28 марта 1824 года Воронцов написал графу К. В. Нессельроде письмо, в котором настаивал на удалении Пушкина из Одессы, снабдив свое требование очень тонкими и хитрыми доводами. В этом своем доносе Воронцов не решился пустить в ход прямую политическую клевету, но косвенно постарался скомпрометировать поэта в глазах царя. «Я не могу пожаловаться на Пушкина за что-либо, напротив, казалось, он стал гораздо сдержаннее и умереннее прежнего, но собственный интерес молодого человека, не лишенного дарований, и которого недостатки происходят скорее от ума, нежели от сердца, заставляет меня желать его удаления из Одессы. Главный недостаток Пушкина — честолюбие. Он прожил здесь сезон морских купаний и имеет уже множество льстецов, хвалящих его произведения; это поддерживает в нем вредное заблуждение и кружит его голову тем, что он замечательный писатель, в то время как он только слабый подражатель писателя, в пользу которого можно сказать очень мало, лорда Байрона…» Оценить этот ядовитый намек в полной мере не так трудно, если мы вспомним, что Александру I очень были известны строки Байрона[600], исполненные презрения и сарказма, направленные лично против него.
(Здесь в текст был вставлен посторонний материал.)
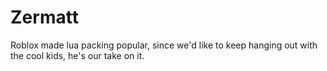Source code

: # Zermatt

Roblox made lua packing popular, since we'd like to keep hanging out with the cool kids, he's our take on it.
Итак, прямого политического доноса Воронцов на этот раз не решился послать, и ему трудно было это сделать, потому что поведение Пушкина в Одессе не давало для этого никакого повода. Оппозиционность Пушкина в 1823–1824 годах не была такой явной, как в Петербурге и в Кишиневе. Воронцов приписывал эту осторожность Пушкина своему влиянию. Он писал Киселеву, начальнику штаба второй армии, что поэт его «боится»; он, Воронцов, говорит с ним не более двух-трех слов в недели две; он не добряк Инзов, который «терял время на споры» с молодым человеком; нет, он, Воронцов, не любит его манер, и он держится невысокого мнения об его таланте; нельзя быть настоящим поэтом без образования, а Пушкин ничему не учился…
Граф М. С. Воронцов, вероятно, искренно считал себя более образованным, чем Пушкин. Как же! Граф прекрасно говорил по-английски, а Пушкин только теперь стал читать английские книги и произносил английские слова, как они пишутся; у графа был кодекс правил, которые обеспечивали ему возможность высказывать при случае солидные сентенции, а Пушкин любил парадоксы и не мог похвастаться цитатами из авторитетов; граф был уверен, что существует незыблемая логика и что истина и здравый смысл — одно и то же, а поэт сомневался в логических категориях и думал, что истина вовсе не здравый смысл, а «безумие для эллинов»[601]. Граф считал Пушкина «необразованным человеком», а Пушкин, в свою очередь, полагал, что этот милорд «полуневежда». Они не понимали друг друга.
Догадка графа, что сдержанность в тогдашних политических суждениях Пушкина объясняется его влиянием, основана была на прямом недоразумении. Это умаление оппозиционности Пушкина объяснялось разочарованием его в успехе освободительного движения. Реакция побеждала по всему фронту — в Германии, в Италии, в Австрии, в Испании, наконец в Греции. Вот почему Пушкин написал тогда стихотворение «Свободы сеятель пустынный…». Эти его ямбы исполнены сурового сарказма, а не рабской покорности:
Паситесь, мирные народы!
Вас не пробудит чести клич!
К чему стадам дары свободы?
Их должно резать или стричь;
Наследство их из рода в роды —
Ярмо с гремушками да бич…
Разочарование в гетерии отразилось и в тогдашних письмах Пушкина. В конце июня 1824 года он писал Вяземскому из Одессы: «Греция мне огадила. О судьбе греков позволено рассуждать, как о судьбе моей братии негров, можно тем и другим желать освобождения от рабства нестерпимого. Но чтобы все просвещенные европейские народы бредили Грецией это непростительное ребячество. Иезуиты натолковали нам о Фемистокле и Перикле, а мы вообразили, что пакостный народ, состоящий из разбойников и лавочников, есть законнорожденный их потомок и наследник их школьной славы. Ты скажешь, что я переменил свое мнение. Приехал бы ты к нам в Одессу посмотреть на соотечественников Мильтиада[602] и ты бы со мною согласился…»
А между тем граф Воронцов, не получив ответа от Нессельроде на первое свое письмо, спешил со вторым посланием, где, ссылаясь на греческих эмигрантов, которые казались опасными петербургскому правительству, тут же упоминает о Пушкине, как будто допуская возможность его связи с гетерией: «По этому поводу я повторяю мою просьбу избавить меня от Пушкина…» Этот донос датируется 2 мая, а в июне был им послан третий донос, где, как уверяет Вигель, «поступки Пушкина были представлены в ужасном виде».